What this task involves >>
Find the lines in these entries that include the word "will" and state how many there are, with no other words.

Given data below:

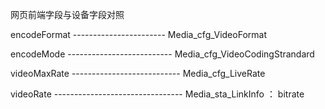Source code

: 网页前端字段与设备字段对照



encodeFormat -----------------------  Media_cfg_VideoFormat



encodeMode  -------------------------- Media_cfg_VideoCodingStrandard



videoMaxRate ---------------------------  Media_cfg_LiveRate





videoRate  --------------------------------   Media_sta_LinkInfo ：   bitrate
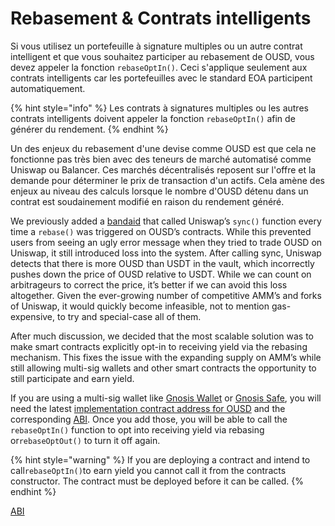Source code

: # Rebasement & Contrats intelligents

Si vous utilisez un portefeuille à signature multiples ou un autre contrat intelligent et que vous souhaitez participer au rebasement de OUSD, vous devez appeler la fonction `rebaseOptIn()`. Ceci s'applique seulement aux contrats intelligents car les portefeuilles avec le standard EOA participent automatiquement.

{% hint style="info" %}
Les contrats à signatures multiples ou les autres contrats intelligents doivent appeler la fonction `rebaseOptIn()` afin de générer du rendement.
{% endhint %}

Un des enjeux du rebasement d'une devise comme OUSD est que cela ne fonctionne pas très bien avec des teneurs de marché automatisé comme Uniswap ou Balancer. Ces marchés décentralisés reposent sur l'offre et la demande pour déterminer le prix de transaction d'un actifs. Cela amène des enjeux au niveau des calculs lorsque le nombre d'OUSD détenu dans un contrat est soudainement modifié en raison du rendement généré.

We previously added a [bandaid](https://medium.com/originprotocol/upgrades-to-the-ousd-smart-contracts-deliver-higher-yield-and-better-uniswap-support-aa592e51d3f2) that called Uniswap’s `sync()` function every time a `rebase()` was triggered on OUSD’s contracts. While this prevented users from seeing an ugly error message when they tried to trade OUSD on Uniswap, it still introduced loss into the system. After calling sync, Uniswap detects that there is more OUSD than USDT in the vault, which incorrectly pushes down the price of OUSD relative to USDT. While we can count on arbitrageurs to correct the price, it’s better if we can avoid this loss altogether. Given the ever-growing number of competitive AMM’s and forks of Uniswap, it would quickly become infeasible, not to mention gas-expensive, to try and special-case all of them.

After much discussion, we decided that the most scalable solution was to make smart contracts explicitly opt-in to receiving yield via the rebasing mechanism. This fixes the issue with the expanding supply on AMM’s while still allowing multi-sig wallets and other smart contracts the opportunity to still participate and earn yield.

If you are using a multi-sig wallet like [Gnosis Wallet](https://github.com/gnosis/MultiSigWallet) or [Gnosis Safe](https://gnosis-safe.io/), you will need the latest [implementation contract address for OUSD](../../smart-contracts/registry.md) and the corresponding [ABI](https://api.etherscan.io/api?module=contract&action=getabi&address=0x1ae95dd4eeae7ed03da79856c2d44ffa3318f805). Once you add those, you will be able to call the `rebaseOptIn()` function to opt into receiving yield via rebasing or`rebaseOptOut()` to turn it off again.

{% hint style="warning" %}
If you are deploying a contract and intend to call`rebaseOptIn()`to earn yield you cannot call it from the contracts constructor. The contract must be deployed before it can be called.
{% endhint %}

[ABI](https://api.etherscan.io/api?module=contract&action=getabi&address=0x2A8e1E676Ec238d8A992307B495b45B3fEAa5e86)


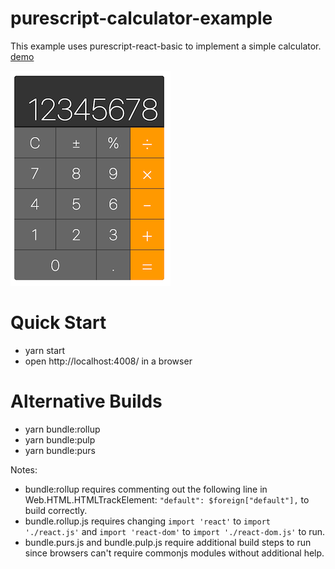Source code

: # purescript-calculator-example

This example uses purescript-react-basic to implement a simple calculator. [demo](https://kevinbarabash.github.io/purescript-calculator-example/)

![calculator](calculator.png)

# Quick Start

- yarn start
- open http://localhost:4008/ in a browser

# Alternative Builds

- yarn bundle:rollup
- yarn bundle:pulp
- yarn bundle:purs

Notes: 
- bundle:rollup requires commenting out the following line in
  Web.HTML.HTMLTrackElement: `"default": $foreign["default"],` to build correctly.
- bundle.rollup.js requires changing `import 'react'` to `import './react.js'` and
  `import 'react-dom'` to `import './react-dom.js'` to run.
- bundle.purs.js and bundle.pulp.js require additional build steps to run since
  browsers can't require commonjs modules without additional help.
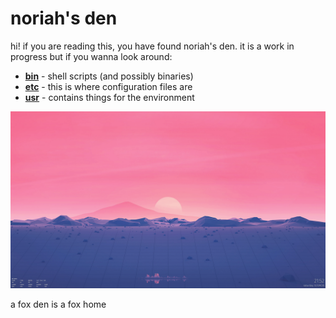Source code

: # noriah's den

hi! if you are reading this, you have found noriah's den.
it is a work in progress but if you wanna look around:

- [**bin**](bin/) - shell scripts (and possibly binaries)
- [**etc**](etc/) - this is where configuration files are
- [**usr**](usr/) - contains things for the environment

![](usr/image/sun_grid-ex.png)

a fox den is a fox home
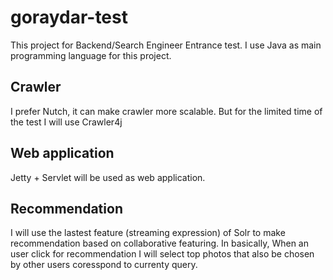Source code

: # goraydar-test

This project for Backend/Search Engineer Entrance test.
I use Java as main programming language for this project.

## Crawler

I prefer Nutch, it can make crawler more scalable. But for the limited time of the test I will use Crawler4j

## Web application

Jetty + Servlet will be used as web application.

## Recommendation

I will use the lastest feature (streaming expression) of Solr to make recommendation based on collaborative featuring.
In basically, When an user click for recommendation I will select top photos that also be chosen by other users coresspond to currenty query.
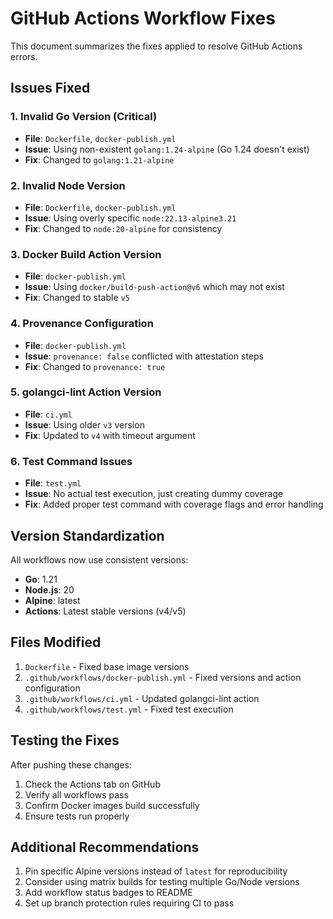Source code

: # GitHub Actions Workflow Fixes

This document summarizes the fixes applied to resolve GitHub Actions errors.

## Issues Fixed

### 1. **Invalid Go Version (Critical)**
- **File**: `Dockerfile`, `docker-publish.yml`
- **Issue**: Using non-existent `golang:1.24-alpine` (Go 1.24 doesn't exist)
- **Fix**: Changed to `golang:1.21-alpine`

### 2. **Invalid Node Version**
- **File**: `Dockerfile`, `docker-publish.yml`
- **Issue**: Using overly specific `node:22.13-alpine3.21`
- **Fix**: Changed to `node:20-alpine` for consistency

### 3. **Docker Build Action Version**
- **File**: `docker-publish.yml`
- **Issue**: Using `docker/build-push-action@v6` which may not exist
- **Fix**: Changed to stable `v5`

### 4. **Provenance Configuration**
- **File**: `docker-publish.yml`
- **Issue**: `provenance: false` conflicted with attestation steps
- **Fix**: Changed to `provenance: true`

### 5. **golangci-lint Action Version**
- **File**: `ci.yml`
- **Issue**: Using older `v3` version
- **Fix**: Updated to `v4` with timeout argument

### 6. **Test Command Issues**
- **File**: `test.yml`
- **Issue**: No actual test execution, just creating dummy coverage
- **Fix**: Added proper test command with coverage flags and error handling

## Version Standardization

All workflows now use consistent versions:
- **Go**: 1.21
- **Node.js**: 20
- **Alpine**: latest
- **Actions**: Latest stable versions (v4/v5)

## Files Modified

1. `Dockerfile` - Fixed base image versions
2. `.github/workflows/docker-publish.yml` - Fixed versions and action configuration
3. `.github/workflows/ci.yml` - Updated golangci-lint action
4. `.github/workflows/test.yml` - Fixed test execution

## Testing the Fixes

After pushing these changes:
1. Check the Actions tab on GitHub
2. Verify all workflows pass
3. Confirm Docker images build successfully
4. Ensure tests run properly

## Additional Recommendations

1. Pin specific Alpine versions instead of `latest` for reproducibility
2. Consider using matrix builds for testing multiple Go/Node versions
3. Add workflow status badges to README
4. Set up branch protection rules requiring CI to pass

End of Given data.

Exercise output >>
5